[Extracted material — start]

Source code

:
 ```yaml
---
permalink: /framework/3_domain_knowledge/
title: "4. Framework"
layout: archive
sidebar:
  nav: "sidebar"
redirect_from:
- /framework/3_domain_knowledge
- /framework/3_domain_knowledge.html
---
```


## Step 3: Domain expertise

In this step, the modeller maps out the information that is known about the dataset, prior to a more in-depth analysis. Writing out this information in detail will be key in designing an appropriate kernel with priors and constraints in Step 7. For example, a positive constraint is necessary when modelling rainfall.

[Extracted material — finish]

■ Work instruction ■
Filter the entries and keep only the lines holding "Step".

■ Response ■
## Step 3: Domain expertise
In this step, the modeller maps out the information that is known about the dataset, prior to a more in-depth analysis. Writing out this information in detail will be key in designing an appropriate kernel with priors and constraints in Step 7. For example, a positive constraint is necessary when modelling rainfall.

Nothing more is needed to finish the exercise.